Airline shares fell Monday, helping drag down the broader market, as ash from a volcano in Iceland continued to disrupt air travel in Europe.
Most major European airports remained closed for a fifth day, and analysts estimated the shutdown has cost airlines at least $1 billion.
Ash can clog jet engines, prompting authorities to close airspace over much of Europe.
Among the largest U.S. carriers, only Southwest Airlines Co. stock rose Monday. JPMorgan upgraded Southwest, citing its revenue momentum and opportunity to benefit from consolidation in the industry, but the bank also upgraded shares of Delta Air Lines Inc., which fell.

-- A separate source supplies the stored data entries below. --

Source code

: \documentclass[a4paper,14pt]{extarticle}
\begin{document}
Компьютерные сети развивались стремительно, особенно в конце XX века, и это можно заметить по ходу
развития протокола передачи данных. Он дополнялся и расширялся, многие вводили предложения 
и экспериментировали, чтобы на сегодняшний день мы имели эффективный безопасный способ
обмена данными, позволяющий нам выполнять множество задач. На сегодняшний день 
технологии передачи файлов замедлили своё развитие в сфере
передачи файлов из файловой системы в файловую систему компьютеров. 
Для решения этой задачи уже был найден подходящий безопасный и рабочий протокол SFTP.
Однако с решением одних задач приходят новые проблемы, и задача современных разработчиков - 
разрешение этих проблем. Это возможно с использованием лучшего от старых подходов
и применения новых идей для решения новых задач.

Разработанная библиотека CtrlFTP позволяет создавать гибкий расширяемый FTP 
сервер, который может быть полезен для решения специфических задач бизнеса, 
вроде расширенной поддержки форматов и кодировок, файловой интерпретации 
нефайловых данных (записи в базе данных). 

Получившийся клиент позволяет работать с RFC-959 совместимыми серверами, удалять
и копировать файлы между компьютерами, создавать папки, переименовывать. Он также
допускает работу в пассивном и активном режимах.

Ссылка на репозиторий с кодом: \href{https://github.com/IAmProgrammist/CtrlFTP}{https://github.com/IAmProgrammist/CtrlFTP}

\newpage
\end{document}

The Amex airlines index fell 2 percent, with 11 of its 13 component stocks lower in afternoon trading.
The broad market also fell, as investors worried about airlines and banks. Regulators filed civil fraud charges Friday against Goldman Sachs just as Congress considers an overhaul of banking regulation laws. The measure could cover the types of risky securities at the center of the Goldman case.
In early afternoon trading, the Dow Jones industrial average fell 13 points to 11,005.
Oil prices dropped $1.76 to $81.48 a barrel on the New York Mercantile Exchange, partly out of fear that the disruption to air travel from the Icelandic volcano would cut demand for jet fuel and slow the global economic recovery.
JPMorgan upgraded Southwest to "Overweight" from "Underweight." Analyst Jamie Baker cited improvement in Southwest's revenue per available seat mile, a key measure of financial performance in the airline business.
The bank also upgraded Delta to "Overweight" from "Neutral" on improving fundamentals in the airline industry, while it cut Alaska to "Underweight" from "Neutral," suggesting that the shares were overvalued.
In afternoon trading, Southwest shares rose 34 cents, or 2.5 percent, to $13.72; Delta shares fell 37 cents, or 2.7 percent, to $13.50; and Alaska Air Group Inc. dropped $1.18, or 2.7 percent, to $41.91.
Shares of American Airlines parent AMR Corp. lost 40 cents, or 4.6 percent, to $8.39; United parent UAL Corp. dropped 98 cents, or 4.3 percent, to $21.85; Continental Airlines Inc. fell 88 cents, or 3.8 percent, to $22.10; and US Airways Group Inc. dipped 17 cents, or 2.4 percent, to $6.98.